3 The Hardware Activity Reporter (HAR)

Many have found tools like cpustat useful and simple to use but, at the same time, too low-level to use for application tuning. As mentioned in the introduction, application programmers need to work at a higher level where the common metrics are MIPS, FLOPS, cache miss rates, i.e. a combination of the numbers output by cpustat. This section introduces the Hardware Activity Reporter, a tool that builds on the Solaris 8 libcpc library and combines the low-level counts into higher-level metrics more useful to application programmers.

3.1 Performance Metrics for UltraSPARC-II Chip

Application programmers are typically interested in the following metrics: cycles per instructions (CPI), FLOPS, MIPS, address bus percentage utilization, cache miss rates, branch and branch miss rates, and stall rates.

These performance metrics are computed from primitive event counts collected in hardware. Therefore, for a given metric to be available on a specific microprocessor, the CPU needs to have hardware support for all the underlying events involved. From now on, we will focus on the UltraSPARC-II microprocessor, on which HAR was first developed. However, keep in mind that HAR is not tied to this microprocessor and can be ported to every microprocessor supported by the Solaris 8 platform.

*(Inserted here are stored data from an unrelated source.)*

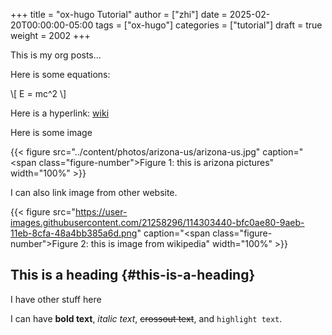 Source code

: +++
title = "ox-hugo Tutorial"
author = ["zhi"]
date = 2025-02-20T00:00:00-05:00
tags = ["ox-hugo"]
categories = ["tutorial"]
draft = true
weight = 2002
+++

This is my org posts...

Here is some equations:

\\[ E = mc^2 \\]

Here is a hyperlink:
[wiki](https://www.wikipedia.org/)

Here is some image

{{< figure src="../content/photos/arizona-us/arizona-us.jpg" caption="<span class=\"figure-number\">Figure 1: </span>this is arizona pictures" width="100%" >}}

I can also link image from other website.

{{< figure src="https://user-images.githubusercontent.com/21258296/114303440-bfc0ae80-9aeb-11eb-8cfa-48a4bb385a6d.png" caption="<span class=\"figure-number\">Figure 2: </span>this is image from wikipedia" width="100%" >}}


## This is a heading {#this-is-a-heading}

I have other stuff here

I can have **bold text**, _italic text_, ~~crossout text~~, and `highlight text`.
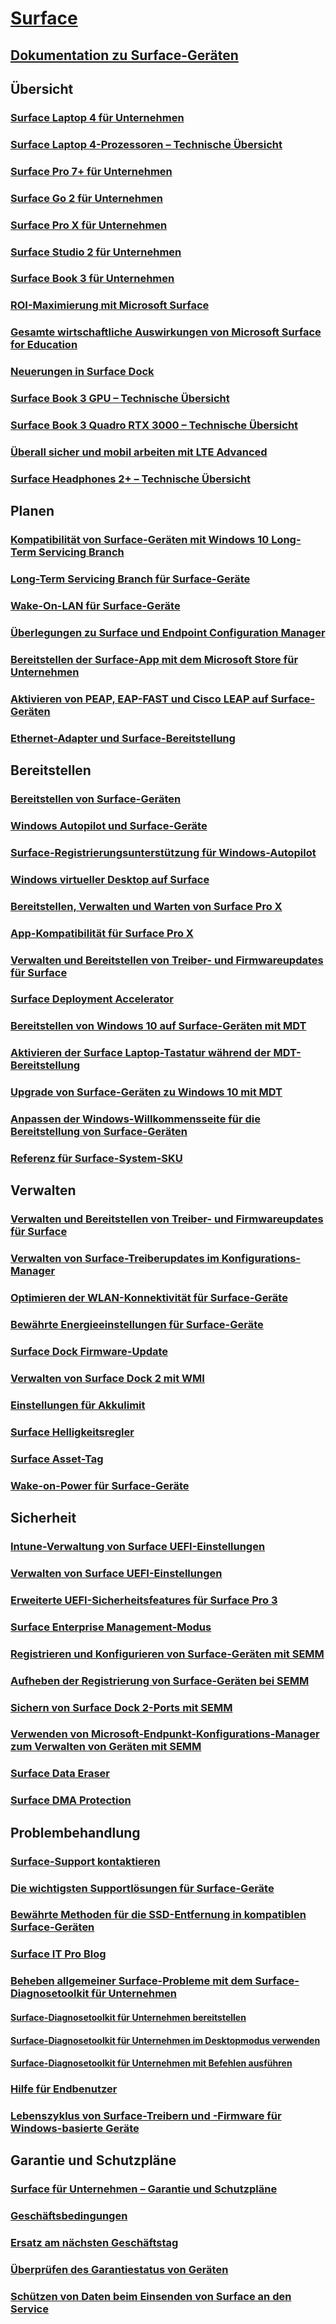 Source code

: # [Surface](index.yml)

## [Dokumentation zu Surface-Geräten](get-started.yml)

## Übersicht

### [Surface Laptop 4 für Unternehmen](https://www.microsoft.com/surface/business/surface-laptop-4)
### [Surface Laptop 4-Prozessoren – Technische Übersicht](surface-laptop-processors.md)
### [Surface Pro 7+ für Unternehmen](https://www.microsoft.com/surface/business/surface-pro-7-plus)
### [Surface Go 2 für Unternehmen](https://www.microsoft.com/surface/business/surface-go-2)
### [Surface Pro X für Unternehmen](https://www.microsoft.com/surface/business/surface-pro-x)
### [Surface Studio 2 für Unternehmen](https://www.microsoft.com/surface/business/surface-studio-2)
### [Surface Book 3 für Unternehmen](https://www.microsoft.com/surface/business/surface-book-3)
### [ROI-Maximierung mit Microsoft Surface](forrester-tei-study.md)
### [Gesamte wirtschaftliche Auswirkungen von Microsoft Surface for Education](forrester-tei-edu-study.md)
### [Neuerungen in Surface Dock](surface-dock-whats-new.md)
### [Surface Book 3 GPU – Technische Übersicht](surface-book-GPU-overview.md)
### [Surface Book 3 Quadro RTX 3000 – Technische Übersicht](surface-book-quadro.md)
### [Überall sicher und mobil arbeiten mit LTE Advanced](https://www.microsoft.com/surface/business/lte-laptops-and-tablets)
### [Surface Headphones 2+ – Technische Übersicht](surface-headphones.md)


## Planen

### [Kompatibilität von Surface-Geräten mit Windows 10 Long-Term Servicing Branch](surface-device-compatibility-with-windows-10-ltsc.md)
### [Long-Term Servicing Branch für Surface-Geräte](ltsb-for-surface.md)
### [Wake-On-LAN für Surface-Geräte](wake-on-lan-for-surface-devices.md)
### [Überlegungen zu Surface und Endpoint Configuration Manager](considerations-for-surface-and-system-center-configuration-manager.md)
### [Bereitstellen der Surface-App mit dem Microsoft Store für Unternehmen](deploy-surface-app-with-windows-store-for-business.md)
### [Aktivieren von PEAP, EAP-FAST und Cisco LEAP auf Surface-Geräten](enable-peap-eap-fast-and-cisco-leap-on-surface-devices.md)
### [Ethernet-Adapter und Surface-Bereitstellung](ethernet-adapters-and-surface-device-deployment.md)

## Bereitstellen

### [Bereitstellen von Surface-Geräten](deploy.md)
### [Windows Autopilot und Surface-Geräte](windows-autopilot-and-surface-devices.md)
### [Surface-Registrierungsunterstützung für Windows-Autopilot](surface-autopilot-registration-support.md)
### [Windows virtueller Desktop auf Surface](windows-virtual-desktop-surface.md)
### [Bereitstellen, Verwalten und Warten von Surface Pro X](surface-pro-arm-app-management.md)
### [App-Kompatibilität für Surface Pro X](surface-pro-arm-app-performance.md)
### [Verwalten und Bereitstellen von Treiber- und Firmwareupdates für Surface](manage-surface-driver-and-firmware-updates.md)
### [Surface Deployment Accelerator](microsoft-surface-deployment-accelerator.md)
### [Bereitstellen von Windows 10 auf Surface-Geräten mit MDT](deploy-windows-10-to-surface-devices-with-mdt.md)
### [Aktivieren der Surface Laptop-Tastatur während der MDT-Bereitstellung](enable-surface-keyboard-for-windows-pe-deployment.md)
### [Upgrade von Surface-Geräten zu Windows 10 mit MDT](upgrade-surface-devices-to-windows-10-with-mdt.md)
### [Anpassen der Windows-Willkommensseite für die Bereitstellung von Surface-Geräten](customize-the-oobe-for-surface-deployments.md)
### [Referenz für Surface-System-SKU](surface-system-sku-reference.md)

## Verwalten

### [Verwalten und Bereitstellen von Treiber- und Firmwareupdates für Surface](manage-surface-driver-and-firmware-updates.md)
### [Verwalten von Surface-Treiberupdates im Konfigurations-Manager](manage-surface-driver-updates-configuration-manager.md)
### [Optimieren der WLAN-Konnektivität für Surface-Geräte](surface-wireless-connect.md)
### [Bewährte Energieeinstellungen für Surface-Geräte](maintain-optimal-power-settings-on-Surface-devices.md)
### [Surface Dock Firmware-Update](surface-dock-firmware-update.md)
### [Verwalten von Surface Dock 2 mit WMI](surface-dock2-wmi.md)
### [Einstellungen für Akkulimit](battery-limit.md)
### [Surface Helligkeitsregler](microsoft-surface-brightness-control.md)
### [Surface Asset-Tag](assettag.md)
### [Wake-on-Power für Surface-Geräte](wake-on-power-for-surface.md)

## Sicherheit

### [Intune-Verwaltung von Surface UEFI-Einstellungen](surface-manage-dfci-guide.md)
### [Verwalten von Surface UEFI-Einstellungen](manage-surface-uefi-settings.md)
### [Erweiterte UEFI-Sicherheitsfeatures für Surface Pro 3](advanced-uefi-security-features-for-surface-pro-3.md)
### [Surface Enterprise Management-Modus](surface-enterprise-management-mode.md)
### [Registrieren und Konfigurieren von Surface-Geräten mit SEMM](enroll-and-configure-surface-devices-with-semm.md)
### [Aufheben der Registrierung von Surface-Geräten bei SEMM](unenroll-surface-devices-from-semm.md)
### [Sichern von Surface Dock 2-Ports mit SEMM](secure-surface-dock-ports-semm.md)
### [Verwenden von Microsoft-Endpunkt-Konfigurations-Manager zum Verwalten von Geräten mit SEMM](use-system-center-configuration-manager-to-manage-devices-with-semm.md)
### [Surface Data Eraser](microsoft-surface-data-eraser.md)
### [Surface DMA Protection](dma-protect.md)

## Problembehandlung
### [Surface-Support kontaktieren](contact-surface-support.md)
### [Die wichtigsten Supportlösungen für Surface-Geräte](support-solutions-surface.md)
### [Bewährte Methoden für die SSD-Entfernung in kompatiblen Surface-Geräten](surface-ssd-removal-guide.md)
### [Surface IT Pro Blog](https://techcommunity.microsoft.com/t5/surface-it-pro-blog/bg-p/SurfaceITPro)
### [Beheben allgemeiner Surface-Probleme mit dem Surface-Diagnosetoolkit für Unternehmen](surface-diagnostic-toolkit-for-business-intro.md)
#### [Surface-Diagnosetoolkit für Unternehmen bereitstellen](surface-diagnostic-toolkit-business.md)
#### [Surface-Diagnosetoolkit für Unternehmen im Desktopmodus verwenden](surface-diagnostic-toolkit-desktop-mode.md)
#### [Surface-Diagnosetoolkit für Unternehmen mit Befehlen ausführen](surface-diagnostic-toolkit-command-line.md)
### [Hilfe für Endbenutzer](https://support.microsoft.com/products/surface-devices)
### [Lebenszyklus von Surface-Treibern und -Firmware für Windows-basierte Geräte](surface-driver-firmware-lifecycle-support.md)

## Garantie und Schutzpläne
### [Surface für Unternehmen – Garantie und Schutzpläne](https://www.microsoft.com/surface/business/warranty-service-offerings-and-support)
### [Geschäftsbedingungen](https://support.microsoft.com/help/4493926/warranties-extended-service-plans-and-terms-conditions-for-your-device)
### [Ersatz am nächsten Geschäftstag](surface-next-business-day-replacement.md)
### [Überprüfen des Garantiestatus von Geräten](https://mybusinessservice.surface.com/)
### [Schützen von Daten beim Einsenden von Surface an den Service](https://support.microsoft.com/help/4023508/surface-faq-protecting-your-data-service)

The UltraSPARC-II is a four-way superscalar microprocessor with two levels in cache hierarchy and the following features:

  • One floating-point add plus one floating-point multiply per cycle
  • Two integer operations per cycle
  • One load/store per cycle (counts as one integer operation)
  • Two level-1 caches for data (D$) and instructions (I$)
  • One common external level-2 cache (E$)

The chip has a theoretical peak CPI of 0.25; i.e., at 0.25 CPI all four units are simultaneously executing code. With respect to this architecture, the application programmer will be interested in knowing the achieved CPI, to know how efficiently the application is using the various microprocessor units, and the various cache miss rates, to know how efficiently the application is accessing data.

The UltraSPARC-II microprocessor supports the hardware events presented in Table 1. There are two Performance Instrumentation Counters, PIC0 and PIC1; therefore, two events can be simultaneously measured. A given event can typically be measured from only one counter. There is a third counter, noted %TICK, that is incremented at each clock cycle and is reset to zero at each power on.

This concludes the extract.